The distribution of the -23Hph and IGF2 Apa genotypes were in Hardy-Weinberg equilibrium in all groups (Table 2). The Insulin -23Hph (chi2 = 0.84, DF = 4, p = 0.93) and IGF2 Apa (chi2 = 5.78, DF = 4, p = 0.22) genotypes are similar in the control lots, Hc1, Hc2 and Hc3. We observed a different distribution of -23Hph genotypes in T1DM and Hc1 lots. The -23Hph AA genotype is significantly associated with T1DM (OR: 3.22, 95% CI: 2.09-4.98, p < 0.0001). This genotype remains also more frequent in T1DM than in controls (89.66% vs. 50.26%) if patients with macroalbuminuria and their matched controls were excluded from the analysis. In this case, the association between AA genotype and T1DM increases (OR: 4.32, 95% CI: 2.54-7.45, p < 0.0001). The disease risk remains non-significant if the T2DM patients with macroalbuminuria and their matched controls were excluded from analysis.

Table 2.

Genotypes and alleles distributions of the examined polymorphisms in each studied group.

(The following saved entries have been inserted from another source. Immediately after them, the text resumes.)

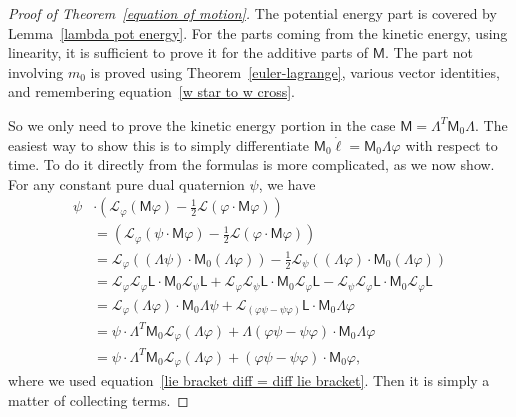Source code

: \documentclass[reqno,12pt]{amsart}
\newcommand{\liederiv}{\mathcal L}
\begin{document}
\begin{proof}[Proof of Theorem~\ref{equation of motion}] The potential energy part is covered by Lemma~\ref{lambda pot energy}.  For the parts coming from the kinetic energy, using linearity, it is sufficient to prove it for the additive parts of $\mathsf M$.  The part not involving $m_0$ is proved using Theorem~\ref{euler-lagrange}, various vector identities, and remembering equation~\eqref{w star to w cross}.

So we only need to prove the kinetic energy portion in the case $\mathsf M = \mathsf \Lambda^T \mathsf M_0 \mathsf \Lambda$.  The easiest way to show this is to simply differentiate $\mathsf M_0 \dot \ell = \mathsf M_0 \mathsf\Lambda\varphi$ with respect to time.  To do it directly from the formulas is more complicated, as we now show.  For any constant pure dual quaternion $\psi$, we have
\begin{equation}
\begin{aligned}
\psi &\cdot (\liederiv_\varphi(\mathsf M \varphi) - \tfrac12 \liederiv(\varphi \cdot \mathsf M \varphi)) \\
&= (\liederiv_\varphi(\psi \cdot \mathsf M \varphi) - \tfrac12 \liederiv(\varphi \cdot \mathsf M \varphi)) \\
&= \liederiv_\varphi ((\mathsf \Lambda \psi) \cdot \mathsf M_0 (\mathsf \Lambda \varphi))
- \tfrac12 \liederiv_\psi  ((\mathsf \Lambda \varphi) \cdot \mathsf M_0(\mathsf \Lambda \varphi)) \\
&= \liederiv_\varphi \liederiv_\varphi \mathsf L \cdot \mathsf M_0 \liederiv_\psi \mathsf L
+ \liederiv_\varphi \liederiv_\psi \mathsf L \cdot \mathsf M_0\liederiv_\varphi \mathsf L - \liederiv_\psi \liederiv_\varphi \mathsf L \cdot \mathsf M_0\liederiv_\varphi \mathsf L \\
&= \liederiv_\varphi (\mathsf\Lambda \varphi) \cdot \mathsf M_0\mathsf\Lambda \psi
+ \liederiv_{(\varphi \psi - \psi \varphi)} \mathsf L \cdot \mathsf M_0\mathsf\Lambda \varphi \\
&= \psi \cdot \mathsf\Lambda^T \mathsf M_0 \liederiv_\varphi (\mathsf \Lambda \varphi)
+ \mathsf \Lambda (\varphi\psi - \psi\varphi) \cdot \mathsf M_0 \mathsf \Lambda \varphi
\\
&= \psi \cdot \mathsf\Lambda^T \mathsf M_0\liederiv_\varphi (\mathsf \Lambda \varphi)
+ (\varphi\psi - \psi\varphi) \cdot \mathsf M_0 \varphi,
\end{aligned}
\end{equation}
where we used equation~\eqref{lie bracket diff = diff lie bracket}.  Then it is simply a matter of collecting terms.
\end{proof}
\end{document}
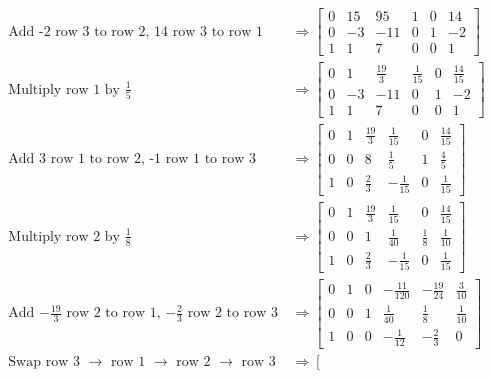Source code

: \documentclass[11pt]{homework}
\begin{document}
\begin{align*}
\text{Add -2 row 3 to row 2, 14 row 3 to row 1}
  &\Rightarrow
  \left[
  \begin{array}{ccc|ccc}
  0 & 15  & 95  & 1 & 0 & 14 \\
  0  & -3 & -11 & 0 & 1 & -2 \\
  1 & 1   & 7   & 0 & 0 & 1
  \end{array}
  \right] \\
\text{Multiply row 1 by $\frac{1}{5}$}
  &\Rightarrow
  \left[
  \begin{array}{ccc|ccc}
  0 & 1  & \frac{19}{3}  & \frac{1}{15} & 0 & \frac{14}{15} \\
  0  & -3 & -11 & 0 & 1 & -2 \\
  1 & 1   & 7   & 0 & 0 & 1
  \end{array}
  \right] \\
\text{Add 3 row 1 to row 2, -1 row 1 to row 3}
  &\Rightarrow
  \left[
  \begin{array}{ccc|ccc}
  0 & 1 & \frac{19}{3}  & \frac{1}{15}  & 0 & \frac{14}{15} \\
  0 & 0 & 8             & \frac{1}{5}   & 1 & \frac{4}{5} \\
  1 & 0 & \frac{2}{3}   & -\frac{1}{15} & 0 & \frac{1}{15} 
  \end{array}
  \right] \\
\text{Multiply row 2 by $\frac{1}{8}$}
  &\Rightarrow
  \left[
  \begin{array}{ccc|ccc}
  0 & 1 & \frac{19}{3}  & \frac{1}{15}  & 0           & \frac{14}{15} \\
  0 & 0 & 1             & \frac{1}{40}  & \frac{1}{8} & \frac{1}{10} \\
  1 & 0 & \frac{2}{3}   & -\frac{1}{15} & 0           & \frac{1}{15} 
  \end{array}
  \right] \\
\text{Add $-\frac{19}{3}$ row 2 to row 1, $-\frac{2}{3}$ row 2 to row 3}
  &\Rightarrow
  \left[
  \begin{array}{ccc|ccc}
  0 & 1 & 0 & -\frac{11}{120} & -\frac{19}{24} & \frac{3}{10} \\
  0 & 0 & 1 &  \frac{1}{40}   & \frac{1}{8}    & \frac{1}{10} \\
  1 & 0 & 0 & -\frac{1}{12}   & -\frac{2}{3}   & 0
  \end{array}
  \right] \\
\text{Swap row 3 $\rightarrow$ row 1 $\rightarrow$ row 2 $\rightarrow$ row 3 }
  &\Rightarrow
  \left[
  \begin{array}{ccc|ccc}

\end{array}
\end{align*}
\end{document}
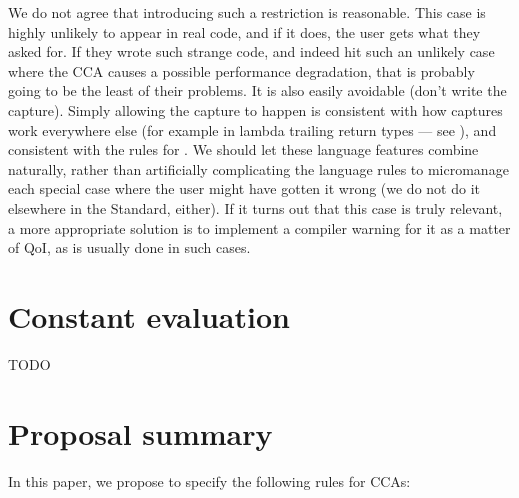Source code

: We do not agree that introducing such a restriction is reasonable. This case is highly unlikely to appear in real code, and if it does, the user gets what they asked for. If they wrote such strange code, and indeed hit such an unlikely case where the CCA causes a possible performance degradation, that is probably going to be the least of their problems. It is also easily avoidable (don't write the capture). Simply allowing the capture to happen is consistent with how captures work everywhere else (for example in lambda trailing return types --- see \cite{P2036R3}), and consistent with the rules for . We should let these language features combine naturally, rather than artificially complicating the language rules to micromanage each special case where the user might have gotten it wrong (we do not do it elsewhere in the Standard, either). If it turns out that this case is truly relevant, a more appropriate solution is to implement a compiler warning for it as a matter of QoI, as is usually done in such cases.

\section{Constant evaluation}

TODO

\section{Proposal summary}

In this paper, we propose to specify the following rules for CCAs:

Genotype T1DM Hc1 T2DM Hc2 Ob Hc3
-23Hph AA 158 129 118 131 107 131
-23Hph AT 40 109 89 104 85 108
-23Hph TT 6 12 8 15 8 11
A%:T% 87.25: 12.75 73.4:26.6 75.58: 24.42 73.2:26.8 74.75:25.25 74:26
HW 2.86 3.4 3.17 0.91 3.17 3.76
Chi2 32.56, p < 0.0001 1.35, p = 0.509 0.08, p = 0.9607
ORAA (95%CI) 3.22 (2.10-4.98) 1.11 (0.75-1.62) 1.05 (0.71-1.54)
IGF2 Apa GG 127 139 117 152 115 156
IGF2 Apa GA 69 102 76 85 71 79
IGF2 Apa AA 8 9 22 13 14 15
G%:A% 79.17: 20.83 76: 24 72.1:27.9 77.8:22.2 75.25:24.75 78.2:21.8
HW 0.13 3.51 3.17 0.06 0.44 1.34
Chi2 2.33, p = 0.31 4.76, p = 0.09 1.12, p = 0.57
ORAA (95%CI) 1.32 (0.89-1.96) 0.77 (0.52-1.13) 0.82 (0.55-1.21)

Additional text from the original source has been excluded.